┌─ Information supplied
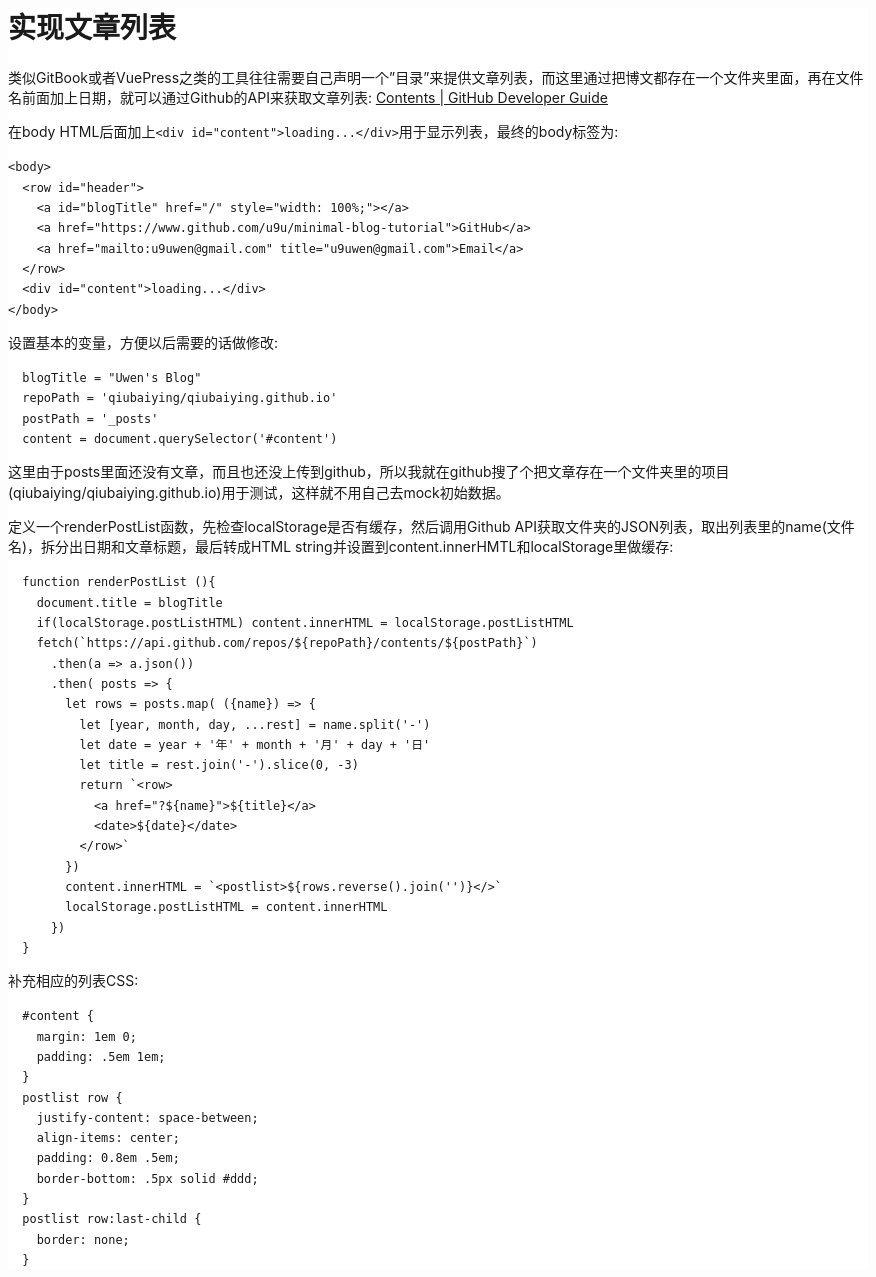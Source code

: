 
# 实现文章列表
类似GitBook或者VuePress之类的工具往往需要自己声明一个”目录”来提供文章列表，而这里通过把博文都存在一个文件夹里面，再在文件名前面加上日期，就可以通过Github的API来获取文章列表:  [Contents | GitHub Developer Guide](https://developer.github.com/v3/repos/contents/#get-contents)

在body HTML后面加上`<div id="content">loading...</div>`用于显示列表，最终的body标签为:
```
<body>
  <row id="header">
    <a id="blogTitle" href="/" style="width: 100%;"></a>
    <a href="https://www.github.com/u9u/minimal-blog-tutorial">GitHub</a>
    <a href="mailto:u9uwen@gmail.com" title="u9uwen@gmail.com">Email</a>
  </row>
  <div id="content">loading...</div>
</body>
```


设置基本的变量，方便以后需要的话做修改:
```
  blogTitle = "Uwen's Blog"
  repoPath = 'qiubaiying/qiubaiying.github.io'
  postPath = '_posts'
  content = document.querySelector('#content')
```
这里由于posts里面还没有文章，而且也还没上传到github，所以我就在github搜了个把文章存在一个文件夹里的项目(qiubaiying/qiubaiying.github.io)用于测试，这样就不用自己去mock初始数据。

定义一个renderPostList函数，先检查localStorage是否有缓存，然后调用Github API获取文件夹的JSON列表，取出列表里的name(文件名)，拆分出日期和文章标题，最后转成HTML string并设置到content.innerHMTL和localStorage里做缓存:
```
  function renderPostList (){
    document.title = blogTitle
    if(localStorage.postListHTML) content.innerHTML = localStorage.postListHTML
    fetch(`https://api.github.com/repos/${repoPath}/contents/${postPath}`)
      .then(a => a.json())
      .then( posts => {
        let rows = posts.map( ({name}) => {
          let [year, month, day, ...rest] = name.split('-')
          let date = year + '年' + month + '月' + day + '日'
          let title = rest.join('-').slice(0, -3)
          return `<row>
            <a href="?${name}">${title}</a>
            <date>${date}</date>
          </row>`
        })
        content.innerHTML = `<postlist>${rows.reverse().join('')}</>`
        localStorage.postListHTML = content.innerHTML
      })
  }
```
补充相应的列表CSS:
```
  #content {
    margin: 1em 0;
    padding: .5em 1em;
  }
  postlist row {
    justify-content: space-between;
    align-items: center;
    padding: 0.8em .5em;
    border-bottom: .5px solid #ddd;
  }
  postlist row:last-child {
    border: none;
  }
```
└─
┌─ Information supplied
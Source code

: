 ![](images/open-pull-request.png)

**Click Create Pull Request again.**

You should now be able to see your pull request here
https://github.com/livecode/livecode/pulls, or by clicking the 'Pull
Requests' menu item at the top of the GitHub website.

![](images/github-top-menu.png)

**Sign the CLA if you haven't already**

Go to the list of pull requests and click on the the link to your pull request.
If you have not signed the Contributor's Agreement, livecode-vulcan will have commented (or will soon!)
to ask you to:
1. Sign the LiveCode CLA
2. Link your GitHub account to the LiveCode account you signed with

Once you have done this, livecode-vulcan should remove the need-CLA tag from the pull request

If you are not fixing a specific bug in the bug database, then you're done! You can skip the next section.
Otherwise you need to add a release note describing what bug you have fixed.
└─
Exercise directions
Copy out, from the records above, every line that holds the string "signed".

Response to this exercise
If you have not signed the Contributor's Agreement, livecode-vulcan will have commented (or will soon!)
2. Link your GitHub account to the LiveCode account you signed with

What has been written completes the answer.